Task prompt: The number needed is how many lines of the data hold the string "fraction". Give that number and nothing more.

(Data records)
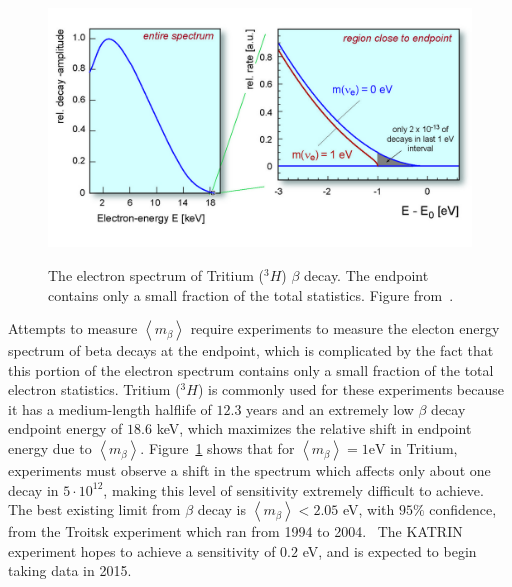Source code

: \begin{figure}
\begin{center}
\includegraphics[keepaspectratio=true,width=\textwidth]{TritiumSpectrum.jpg}
\end{center}
\renewcommand{\baselinestretch}{1}
\small\normalsize
\begin{quote}
\caption{The electron spectrum of Tritium ($^3H$) $\beta$ decay.  The endpoint contains only a small fraction of the total statistics.  Figure from~\cite{Angrik:2005ep}.}
\label{fig:TritiumSpectrum}
\end{quote}
\end{figure}
\renewcommand{\baselinestretch}{2}
\small\normalsize

Attempts to measure $\left< m_\beta \right>$ require experiments to measure the electon energy spectrum of beta decays at the endpoint, which is complicated by the fact that this portion of the electron spectrum contains only a small fraction of the total electron statistics.  Tritium ($^3H$) is commonly used for these experiments because it has a medium-length halflife of $12.3$ years and an extremely low $\beta$ decay endpoint energy of $18.6$ keV, which maximizes the relative shift in endpoint energy due to $\left< m_\beta \right>$.  Figure~\ref{fig:TritiumSpectrum} shows that for $\left< m_\beta \right> = 1\text{eV}$ in Tritium, experiments must observe a shift in the spectrum which affects only about one decay in $5 \cdot 10^{12}$, making this level of sensitivity extremely difficult to achieve.  The best existing limit from $\beta$ decay is $\left<m_\beta\right> < 2.05$ eV, with $95\%$ confidence, from the Troitsk experiment which ran from 1994 to 2004.~\cite{OldTritium}  The KATRIN experiment hopes to achieve a sensitivity of $0.2$ eV, and is expected to begin taking data in 2015.~\cite{NewTritium}\cite{NewTritiumTimeline}

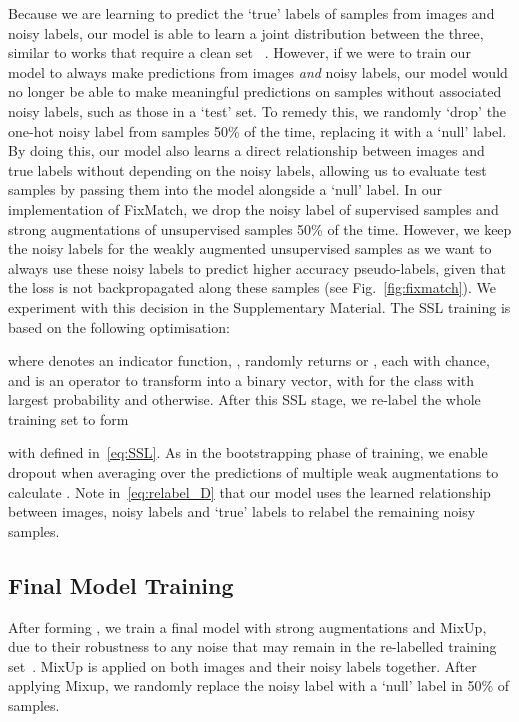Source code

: \documentclass[10pt,twocolumn,letterpaper]{article}
\begin{document}
Because we are learning to predict the `true' labels of samples from images and noisy labels, our model is able to learn a joint distribution between the three, similar to works that require a clean set ~\cite{veit2017learning, inoue2017multi, gu2021instancedependent}. However, if we were to train our model to always make predictions from images \textit{and} noisy labels, our model would no longer be able to make meaningful predictions on samples without associated noisy labels, such as those in a `test' set. To remedy this, we randomly `drop' the one-hot noisy label from samples 50\% of the time, replacing it with a `null' label. By doing this, our model also learns a direct relationship between images and true labels without depending on the noisy labels, allowing us to evaluate test samples by passing them into the model alongside a `null' label. In our implementation of FixMatch, we drop the noisy label of supervised samples and strong augmentations of unsupervised samples 50\% of the time. However, we keep the noisy labels for the weakly augmented unsupervised samples as we want to always use these noisy labels to predict higher accuracy pseudo-labels, given that the loss is not backpropagated along these samples (see Fig.~\ref{fig:fixmatch}). We experiment with this decision in the Supplementary Material.
The SSL training is based on the following optimisation:

where  denotes an indicator function, , 
 randomly returns  or , each with  chance,
and 
 is an operator to transform  into a binary vector, with  for the class with largest probability and  otherwise.
After this SSL stage, we re-label the whole training set to form

with  defined in~\eqref{eq:SSL}. As in the bootstrapping phase of training, we enable dropout when averaging over the predictions of multiple weak augmentations to calculate . Note in~\eqref{eq:relabel_D} that our model uses the learned relationship between images, noisy labels and `true' labels to relabel the remaining noisy samples.

\subsection{Final Model Training}

After forming , we train a final model with strong augmentations and MixUp, due to their robustness to any noise that may remain in the re-labelled training set~\cite{arazo2019unsupervised, li2020dividemix}. MixUp is applied on both images and their noisy labels together. After applying Mixup, we randomly replace the noisy label with a `null' label in 50\% of samples.
\end{document}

Answer to the problem: 2